WHAT NEEDS TO BE DONE -> Copy the lines exactly. Begin at the first line of the data and stop after the line with "- **Improved Sleep".

::: AVAILABLE DATA

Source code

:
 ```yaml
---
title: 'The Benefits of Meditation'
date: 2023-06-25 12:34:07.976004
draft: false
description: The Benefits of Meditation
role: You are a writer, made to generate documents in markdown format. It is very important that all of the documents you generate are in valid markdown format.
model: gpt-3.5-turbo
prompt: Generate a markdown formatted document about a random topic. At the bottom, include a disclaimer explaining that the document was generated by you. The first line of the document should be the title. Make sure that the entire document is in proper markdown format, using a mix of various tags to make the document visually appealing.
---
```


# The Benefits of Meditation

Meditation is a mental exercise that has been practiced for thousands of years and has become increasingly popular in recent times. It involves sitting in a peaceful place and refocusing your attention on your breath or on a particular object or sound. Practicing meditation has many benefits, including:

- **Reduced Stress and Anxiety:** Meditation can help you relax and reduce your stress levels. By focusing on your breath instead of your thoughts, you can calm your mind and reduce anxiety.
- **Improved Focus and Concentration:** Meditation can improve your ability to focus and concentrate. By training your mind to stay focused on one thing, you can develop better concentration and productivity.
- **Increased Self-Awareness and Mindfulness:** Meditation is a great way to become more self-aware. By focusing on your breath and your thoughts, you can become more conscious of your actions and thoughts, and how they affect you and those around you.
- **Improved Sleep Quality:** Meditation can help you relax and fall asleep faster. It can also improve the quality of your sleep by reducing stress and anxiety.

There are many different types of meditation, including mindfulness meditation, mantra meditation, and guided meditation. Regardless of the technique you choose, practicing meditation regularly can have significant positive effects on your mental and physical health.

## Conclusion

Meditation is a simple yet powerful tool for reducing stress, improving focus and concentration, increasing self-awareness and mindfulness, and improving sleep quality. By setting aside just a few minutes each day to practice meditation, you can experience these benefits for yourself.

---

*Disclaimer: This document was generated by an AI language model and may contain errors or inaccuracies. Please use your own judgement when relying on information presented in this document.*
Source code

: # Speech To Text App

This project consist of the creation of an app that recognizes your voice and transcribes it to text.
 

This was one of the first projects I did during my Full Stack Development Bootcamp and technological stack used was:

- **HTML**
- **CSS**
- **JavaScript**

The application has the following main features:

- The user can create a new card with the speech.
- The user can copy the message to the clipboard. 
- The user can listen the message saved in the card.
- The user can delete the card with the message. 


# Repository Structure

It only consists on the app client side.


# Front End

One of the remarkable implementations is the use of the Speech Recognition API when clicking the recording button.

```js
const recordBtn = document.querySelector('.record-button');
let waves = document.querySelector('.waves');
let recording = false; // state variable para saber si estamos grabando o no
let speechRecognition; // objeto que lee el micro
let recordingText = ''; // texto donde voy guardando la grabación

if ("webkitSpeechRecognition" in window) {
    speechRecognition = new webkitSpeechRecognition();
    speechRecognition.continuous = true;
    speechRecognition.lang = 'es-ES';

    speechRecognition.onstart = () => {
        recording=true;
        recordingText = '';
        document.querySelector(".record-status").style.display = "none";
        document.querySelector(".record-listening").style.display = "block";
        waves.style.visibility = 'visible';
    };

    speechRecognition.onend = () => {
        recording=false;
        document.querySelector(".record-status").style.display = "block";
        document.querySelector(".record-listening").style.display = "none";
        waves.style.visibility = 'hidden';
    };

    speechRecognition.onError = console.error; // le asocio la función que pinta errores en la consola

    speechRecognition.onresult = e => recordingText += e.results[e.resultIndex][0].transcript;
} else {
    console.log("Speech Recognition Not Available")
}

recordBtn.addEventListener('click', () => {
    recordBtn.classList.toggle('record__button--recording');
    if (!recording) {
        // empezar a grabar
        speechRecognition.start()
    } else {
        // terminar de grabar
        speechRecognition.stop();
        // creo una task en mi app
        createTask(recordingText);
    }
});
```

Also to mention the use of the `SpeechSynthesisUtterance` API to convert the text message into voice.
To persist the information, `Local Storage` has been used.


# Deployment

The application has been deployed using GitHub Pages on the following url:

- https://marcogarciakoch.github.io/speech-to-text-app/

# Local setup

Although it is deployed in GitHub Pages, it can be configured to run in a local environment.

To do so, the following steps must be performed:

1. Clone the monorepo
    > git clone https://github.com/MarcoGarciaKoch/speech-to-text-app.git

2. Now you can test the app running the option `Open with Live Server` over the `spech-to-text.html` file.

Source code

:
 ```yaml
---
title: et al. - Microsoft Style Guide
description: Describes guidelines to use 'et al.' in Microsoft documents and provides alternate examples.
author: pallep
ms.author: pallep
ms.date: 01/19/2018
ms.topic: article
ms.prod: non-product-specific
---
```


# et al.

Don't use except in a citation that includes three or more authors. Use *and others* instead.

::::::

ANSWER FOR THE TASK ->
Source code

:
 ```yaml
---
title: 'The Benefits of Meditation'
date: 2023-06-25 12:34:07.976004
draft: false
description: The Benefits of Meditation
role: You are a writer, made to generate documents in markdown format. It is very important that all of the documents you generate are in valid markdown format.
model: gpt-3.5-turbo
prompt: Generate a markdown formatted document about a random topic. At the bottom, include a disclaimer explaining that the document was generated by you. The first line of the document should be the title. Make sure that the entire document is in proper markdown format, using a mix of various tags to make the document visually appealing.
---
```


# The Benefits of Meditation

Meditation is a mental exercise that has been practiced for thousands of years and has become increasingly popular in recent times. It involves sitting in a peaceful place and refocusing your attention on your breath or on a particular object or sound. Practicing meditation has many benefits, including:

- **Reduced Stress and Anxiety:** Meditation can help you relax and reduce your stress levels. By focusing on your breath instead of your thoughts, you can calm your mind and reduce anxiety.
- **Improved Focus and Concentration:** Meditation can improve your ability to focus and concentrate. By training your mind to stay focused on one thing, you can develop better concentration and productivity.
- **Increased Self-Awareness and Mindfulness:** Meditation is a great way to become more self-aware. By focusing on your breath and your thoughts, you can become more conscious of your actions and thoughts, and how they affect you and those around you.
- **Improved Sleep Quality:** Meditation can help you relax and fall asleep faster. It can also improve the quality of your sleep by reducing stress and anxiety.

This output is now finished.